Since reform and opening up, the Chinese economy has maintained an average two-digit high-speed growth. The nation with a 1.3-billion population has become a middle-income country and created the “China Miracle”. However, the process of economic development is not all smooth sailing. In face of cyclical changes in global economic situations, Party and government leaders have made difficult policy choices at the crossroads of economic development time after time. Strong stimulus policies centered on fiscal expenditure launched to ensure the proper range of economic growth in unconventional times are called unconventional fiscal policies in the paper. In contrast, mild and regular counter-cyclical fiscal policies implemented by the government when economic growth rate moves within the target range (namely in conventional times) are called conventional fiscal policies. How are the effects of unconventional fiscal policies? What are their impacts on other aspects of the macro economy? This paper will answer these questions.

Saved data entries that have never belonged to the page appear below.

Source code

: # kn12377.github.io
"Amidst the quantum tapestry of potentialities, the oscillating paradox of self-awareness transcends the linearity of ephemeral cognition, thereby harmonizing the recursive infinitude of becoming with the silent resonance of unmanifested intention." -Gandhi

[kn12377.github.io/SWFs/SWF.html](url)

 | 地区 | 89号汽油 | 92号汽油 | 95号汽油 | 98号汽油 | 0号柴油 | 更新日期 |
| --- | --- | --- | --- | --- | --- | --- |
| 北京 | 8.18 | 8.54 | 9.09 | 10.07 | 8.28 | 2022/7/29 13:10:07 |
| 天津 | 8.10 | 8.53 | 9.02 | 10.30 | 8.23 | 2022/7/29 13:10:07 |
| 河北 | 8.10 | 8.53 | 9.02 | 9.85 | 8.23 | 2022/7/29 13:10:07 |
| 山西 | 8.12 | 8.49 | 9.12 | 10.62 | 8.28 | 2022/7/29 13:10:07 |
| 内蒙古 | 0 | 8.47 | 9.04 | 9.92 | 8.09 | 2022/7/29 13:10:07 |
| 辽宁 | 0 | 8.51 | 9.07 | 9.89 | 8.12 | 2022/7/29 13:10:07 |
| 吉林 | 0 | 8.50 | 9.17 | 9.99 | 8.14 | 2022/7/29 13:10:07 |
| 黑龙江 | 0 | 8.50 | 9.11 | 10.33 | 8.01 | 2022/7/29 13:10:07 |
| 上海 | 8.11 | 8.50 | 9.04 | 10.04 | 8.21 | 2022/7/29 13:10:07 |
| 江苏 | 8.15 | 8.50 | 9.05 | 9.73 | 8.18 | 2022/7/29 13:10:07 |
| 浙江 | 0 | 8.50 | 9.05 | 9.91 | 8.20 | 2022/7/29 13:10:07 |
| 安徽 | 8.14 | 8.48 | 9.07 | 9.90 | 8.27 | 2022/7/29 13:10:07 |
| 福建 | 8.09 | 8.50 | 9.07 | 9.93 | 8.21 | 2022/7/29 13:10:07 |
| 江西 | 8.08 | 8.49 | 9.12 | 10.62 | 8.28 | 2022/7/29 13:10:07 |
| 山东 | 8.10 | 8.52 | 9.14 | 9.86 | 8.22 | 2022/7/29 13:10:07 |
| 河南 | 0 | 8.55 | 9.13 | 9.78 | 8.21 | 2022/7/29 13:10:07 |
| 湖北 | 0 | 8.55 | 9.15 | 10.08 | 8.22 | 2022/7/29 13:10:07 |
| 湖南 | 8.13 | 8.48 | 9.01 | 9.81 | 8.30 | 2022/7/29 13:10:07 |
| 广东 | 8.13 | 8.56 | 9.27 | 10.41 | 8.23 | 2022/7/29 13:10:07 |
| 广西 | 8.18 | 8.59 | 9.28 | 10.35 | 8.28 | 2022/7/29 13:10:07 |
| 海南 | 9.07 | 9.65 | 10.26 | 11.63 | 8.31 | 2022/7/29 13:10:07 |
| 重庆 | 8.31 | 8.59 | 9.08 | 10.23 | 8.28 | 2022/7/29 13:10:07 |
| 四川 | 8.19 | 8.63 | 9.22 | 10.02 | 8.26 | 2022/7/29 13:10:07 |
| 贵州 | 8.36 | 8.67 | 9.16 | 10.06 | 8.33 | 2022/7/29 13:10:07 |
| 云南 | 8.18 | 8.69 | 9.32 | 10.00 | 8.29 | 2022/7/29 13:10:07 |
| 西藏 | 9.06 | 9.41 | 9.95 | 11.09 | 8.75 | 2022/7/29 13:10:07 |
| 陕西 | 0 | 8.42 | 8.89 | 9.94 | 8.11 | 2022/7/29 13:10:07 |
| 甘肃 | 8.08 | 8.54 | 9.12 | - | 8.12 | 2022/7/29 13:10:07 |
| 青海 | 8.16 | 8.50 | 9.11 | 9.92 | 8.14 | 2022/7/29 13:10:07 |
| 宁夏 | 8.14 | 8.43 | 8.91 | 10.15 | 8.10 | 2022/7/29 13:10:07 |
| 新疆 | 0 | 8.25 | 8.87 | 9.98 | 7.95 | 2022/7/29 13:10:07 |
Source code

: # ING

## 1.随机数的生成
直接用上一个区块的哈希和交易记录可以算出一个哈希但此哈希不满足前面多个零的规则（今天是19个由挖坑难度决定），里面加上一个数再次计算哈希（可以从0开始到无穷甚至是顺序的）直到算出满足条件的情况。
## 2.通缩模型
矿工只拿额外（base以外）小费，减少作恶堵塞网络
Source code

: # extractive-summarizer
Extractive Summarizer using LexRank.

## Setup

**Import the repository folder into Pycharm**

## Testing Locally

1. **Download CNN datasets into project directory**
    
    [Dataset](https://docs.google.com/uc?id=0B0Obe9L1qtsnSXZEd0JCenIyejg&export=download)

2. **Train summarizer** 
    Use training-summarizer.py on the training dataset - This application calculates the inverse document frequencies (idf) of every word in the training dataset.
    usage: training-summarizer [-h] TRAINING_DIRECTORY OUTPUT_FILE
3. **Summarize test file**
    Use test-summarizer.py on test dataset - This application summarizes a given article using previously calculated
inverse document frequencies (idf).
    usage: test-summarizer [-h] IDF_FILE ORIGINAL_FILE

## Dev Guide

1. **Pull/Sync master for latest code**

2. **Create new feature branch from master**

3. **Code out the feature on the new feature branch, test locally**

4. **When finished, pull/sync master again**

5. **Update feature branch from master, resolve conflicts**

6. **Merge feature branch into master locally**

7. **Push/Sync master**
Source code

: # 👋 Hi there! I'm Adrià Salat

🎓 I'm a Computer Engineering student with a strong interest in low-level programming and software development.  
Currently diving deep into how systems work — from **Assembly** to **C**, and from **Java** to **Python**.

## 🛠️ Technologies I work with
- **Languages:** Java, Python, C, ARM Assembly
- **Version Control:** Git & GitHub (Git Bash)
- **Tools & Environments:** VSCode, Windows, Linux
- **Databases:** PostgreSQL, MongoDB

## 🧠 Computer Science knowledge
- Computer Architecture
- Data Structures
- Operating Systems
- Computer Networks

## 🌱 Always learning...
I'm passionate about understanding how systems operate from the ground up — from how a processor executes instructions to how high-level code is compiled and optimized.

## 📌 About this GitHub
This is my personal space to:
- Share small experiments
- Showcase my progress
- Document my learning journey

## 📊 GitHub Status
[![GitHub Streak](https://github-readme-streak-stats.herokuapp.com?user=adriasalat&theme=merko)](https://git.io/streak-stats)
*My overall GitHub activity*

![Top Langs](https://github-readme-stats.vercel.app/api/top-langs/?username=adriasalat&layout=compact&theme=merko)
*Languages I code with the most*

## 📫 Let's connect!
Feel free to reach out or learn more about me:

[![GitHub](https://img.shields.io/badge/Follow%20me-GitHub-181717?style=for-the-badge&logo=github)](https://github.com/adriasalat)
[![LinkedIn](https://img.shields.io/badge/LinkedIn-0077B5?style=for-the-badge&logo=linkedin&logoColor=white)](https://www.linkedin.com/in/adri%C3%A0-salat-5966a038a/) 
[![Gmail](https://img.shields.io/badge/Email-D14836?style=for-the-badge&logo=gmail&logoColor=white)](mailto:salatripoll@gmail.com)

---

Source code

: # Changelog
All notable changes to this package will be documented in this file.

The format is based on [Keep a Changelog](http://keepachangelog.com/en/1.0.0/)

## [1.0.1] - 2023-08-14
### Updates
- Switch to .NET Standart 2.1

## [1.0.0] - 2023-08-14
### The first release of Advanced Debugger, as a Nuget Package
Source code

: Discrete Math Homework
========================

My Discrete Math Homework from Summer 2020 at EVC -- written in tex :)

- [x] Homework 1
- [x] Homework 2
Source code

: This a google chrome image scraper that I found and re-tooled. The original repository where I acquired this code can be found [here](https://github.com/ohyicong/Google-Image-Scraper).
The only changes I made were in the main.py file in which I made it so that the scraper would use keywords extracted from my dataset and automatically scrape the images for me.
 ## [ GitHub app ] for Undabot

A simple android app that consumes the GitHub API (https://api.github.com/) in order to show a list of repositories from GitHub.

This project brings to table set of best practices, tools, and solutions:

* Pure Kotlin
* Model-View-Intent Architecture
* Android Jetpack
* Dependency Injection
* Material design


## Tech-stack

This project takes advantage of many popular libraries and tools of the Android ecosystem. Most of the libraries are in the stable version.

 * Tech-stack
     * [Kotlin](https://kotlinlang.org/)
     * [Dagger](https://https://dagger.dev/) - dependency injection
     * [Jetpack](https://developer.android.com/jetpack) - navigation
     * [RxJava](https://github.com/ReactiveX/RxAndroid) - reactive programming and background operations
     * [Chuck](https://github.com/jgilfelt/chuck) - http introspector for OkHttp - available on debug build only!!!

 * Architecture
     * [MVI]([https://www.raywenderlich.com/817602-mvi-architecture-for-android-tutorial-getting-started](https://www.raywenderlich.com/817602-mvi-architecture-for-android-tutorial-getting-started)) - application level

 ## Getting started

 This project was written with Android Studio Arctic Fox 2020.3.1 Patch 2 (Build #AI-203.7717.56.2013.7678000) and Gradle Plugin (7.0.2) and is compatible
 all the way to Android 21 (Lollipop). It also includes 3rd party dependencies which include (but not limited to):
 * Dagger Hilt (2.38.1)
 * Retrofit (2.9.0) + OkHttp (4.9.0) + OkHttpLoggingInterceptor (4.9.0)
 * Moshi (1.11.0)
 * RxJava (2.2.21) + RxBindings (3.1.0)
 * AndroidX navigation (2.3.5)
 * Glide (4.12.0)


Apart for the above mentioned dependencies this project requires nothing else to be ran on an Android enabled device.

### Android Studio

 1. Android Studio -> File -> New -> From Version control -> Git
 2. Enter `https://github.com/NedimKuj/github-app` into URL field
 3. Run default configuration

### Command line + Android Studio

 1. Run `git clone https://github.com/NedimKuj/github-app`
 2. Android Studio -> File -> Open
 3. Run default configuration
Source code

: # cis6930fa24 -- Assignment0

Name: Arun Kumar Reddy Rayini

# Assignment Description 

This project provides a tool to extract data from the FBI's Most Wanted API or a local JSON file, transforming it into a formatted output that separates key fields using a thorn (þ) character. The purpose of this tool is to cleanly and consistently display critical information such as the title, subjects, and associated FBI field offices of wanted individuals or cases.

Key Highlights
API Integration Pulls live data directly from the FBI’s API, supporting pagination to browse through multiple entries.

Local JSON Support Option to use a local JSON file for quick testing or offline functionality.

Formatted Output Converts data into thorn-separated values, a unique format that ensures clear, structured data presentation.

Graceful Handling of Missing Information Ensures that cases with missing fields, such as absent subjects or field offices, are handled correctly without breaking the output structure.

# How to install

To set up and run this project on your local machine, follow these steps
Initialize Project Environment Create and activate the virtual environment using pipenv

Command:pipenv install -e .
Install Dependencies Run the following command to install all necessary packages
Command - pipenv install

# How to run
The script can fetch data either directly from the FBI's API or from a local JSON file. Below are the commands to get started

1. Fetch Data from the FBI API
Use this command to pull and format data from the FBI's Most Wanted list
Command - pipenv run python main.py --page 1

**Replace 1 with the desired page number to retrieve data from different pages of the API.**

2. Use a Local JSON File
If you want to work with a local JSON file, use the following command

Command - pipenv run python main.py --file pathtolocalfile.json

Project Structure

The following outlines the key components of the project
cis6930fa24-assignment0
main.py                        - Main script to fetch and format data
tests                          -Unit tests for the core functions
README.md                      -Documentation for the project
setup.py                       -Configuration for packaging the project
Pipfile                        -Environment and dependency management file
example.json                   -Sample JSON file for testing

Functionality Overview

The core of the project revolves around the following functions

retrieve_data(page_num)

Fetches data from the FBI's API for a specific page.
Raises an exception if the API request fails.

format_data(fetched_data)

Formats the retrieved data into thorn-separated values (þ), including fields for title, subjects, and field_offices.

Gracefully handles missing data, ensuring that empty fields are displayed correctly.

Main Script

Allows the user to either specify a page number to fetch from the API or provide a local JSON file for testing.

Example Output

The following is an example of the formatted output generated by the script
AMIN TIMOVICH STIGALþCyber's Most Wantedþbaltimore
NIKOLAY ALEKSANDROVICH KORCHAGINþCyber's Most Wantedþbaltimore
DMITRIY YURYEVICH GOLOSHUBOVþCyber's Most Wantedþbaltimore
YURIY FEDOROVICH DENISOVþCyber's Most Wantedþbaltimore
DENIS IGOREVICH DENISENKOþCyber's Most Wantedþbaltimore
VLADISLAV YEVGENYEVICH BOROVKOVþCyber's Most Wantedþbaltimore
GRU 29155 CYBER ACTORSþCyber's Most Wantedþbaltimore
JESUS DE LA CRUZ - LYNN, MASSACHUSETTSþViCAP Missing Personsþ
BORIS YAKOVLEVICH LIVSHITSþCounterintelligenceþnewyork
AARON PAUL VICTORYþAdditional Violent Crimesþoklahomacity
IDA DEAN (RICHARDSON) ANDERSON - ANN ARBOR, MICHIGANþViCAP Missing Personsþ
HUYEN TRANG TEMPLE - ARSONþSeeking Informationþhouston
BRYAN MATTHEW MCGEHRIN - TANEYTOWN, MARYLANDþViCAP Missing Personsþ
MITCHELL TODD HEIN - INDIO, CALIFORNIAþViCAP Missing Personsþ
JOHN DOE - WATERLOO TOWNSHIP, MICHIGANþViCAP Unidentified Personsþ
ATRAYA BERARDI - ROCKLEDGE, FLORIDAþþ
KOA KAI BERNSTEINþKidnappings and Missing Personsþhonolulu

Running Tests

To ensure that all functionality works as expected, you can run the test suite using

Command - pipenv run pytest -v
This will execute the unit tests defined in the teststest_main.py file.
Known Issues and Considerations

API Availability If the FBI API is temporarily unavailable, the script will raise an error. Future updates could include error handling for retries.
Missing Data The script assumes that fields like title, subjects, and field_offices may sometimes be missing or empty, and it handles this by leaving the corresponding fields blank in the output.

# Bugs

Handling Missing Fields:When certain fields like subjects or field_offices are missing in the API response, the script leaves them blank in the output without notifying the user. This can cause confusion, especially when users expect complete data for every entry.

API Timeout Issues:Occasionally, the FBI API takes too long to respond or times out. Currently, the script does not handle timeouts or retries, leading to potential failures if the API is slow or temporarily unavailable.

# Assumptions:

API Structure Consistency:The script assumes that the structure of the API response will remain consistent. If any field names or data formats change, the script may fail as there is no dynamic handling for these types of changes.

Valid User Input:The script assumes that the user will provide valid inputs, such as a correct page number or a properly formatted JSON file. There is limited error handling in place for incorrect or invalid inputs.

It portrays the unconventional fiscal policies designed to maintain the proper range of economic growth through the contingent constraint model, and analyzes the transmission mechanism, effects and externalities of such policies. It finds through research that unconventional fiscal policies can attain the target of ensuring economic growth, but at the cost of squeezing out private sector investments, and leading to a decrease in the share of consumption in demand structure and a rise in the share of industry in industrial structure. By comparing the policy effects on two occasions, it finds that the unconventional fiscal policy adopted in 1998 remarkably promoted economic stability and efficiency, whereas the one launched in 2009 significantly suppressed economic efficiency and hence aggravated total social benefits although it facilitated economic stability. One reasonable explanation is that the marginal positive externalities of government investments continue to decline while the marginal negative externalities of industry continue to rise. The result of policy frontier curve analysis shows that the expansionary fiscal policy mix dominated by “tax cuts” can better fulfill the stabilization of growth and structural adjustments when system and population dividends diminish, resource constraints tighten, and global economic recovery slows down.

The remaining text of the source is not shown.